Samatyada ekip toplantısı…
Teras katında, gün batımının o eşsiz güzelliği. Akıl almaz renk tonlarının deniz mavisinin üzerindeki dansı…
Çalgı sesleri eşlik ediyor güzel sohbetlere.
Onbir kulübün yöneticisi bir arada… Bir de bölge müdürü.
Laf lafı açıyor.
Her yönetici kendi kulübünde yaşadığı akıl almaz olayları anlatıyor kahkahalar eşliğinde…
Kadehler birbirine tokuşturuluyor, “şerefe, güzelliğinize” nidalarıyla…

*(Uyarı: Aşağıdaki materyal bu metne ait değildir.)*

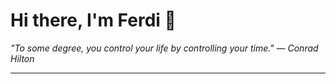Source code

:<h1>Hi there, I'm Ferdi 👋</h1>

<p><em>
  "To some degree, you control your life by controlling your time." — Conrad Hilton
</em></p>

---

Sonra sandalye kapmacalar başlıyor…
Uzaktakilere yakın olmalar, yakındakilere uzaktan hoş gelmeler…
Herkes güzel, muhabbet güzel…
Düm tekler geliyor, gıygıylar geliyor…
Bahşişler atılıyor, daha da bir güzel çalıyorlar…
Zaman su gibi akıp gidiyor.
Öpüşüp selamlaşmalar…
Yolcu yolunda gerek…
Bir taksiye el işaret yapıyorum; “ah be amcacım bu saatte senin takside şöförlük neyine…”
Sessiz sedasız bir amca, öylece.
Tabii dubleler yudum yudum gidince keyfim de bir o kadar yerinde.
Keyfim yerinde, kalbim bambaşka yerde…
Amca açıyor radyoyu, gecenin sessizliğinde…
Ümit Besen saplıyor hançeri, sanki önceden prova edilmişçesine…
“Nikahına beni çağır sevgilim…
İstersen şahidin olurum senin.
Bu adam kim diye soran olursa;
Eski bir tanıdık, dersin sevgilim…”
“Hayaller kurardık, biz yıllar önce…
Hiç yoktu hesapta, ayrılık bizce.”
Beyazlar içinde görmeyi nasıl da hayal etmiştik yıllar yıllar önce…
Melekler kıskanırdı bilirdim; seni bir görse.
Bu saatten sonra uyku girer mi gözlerime.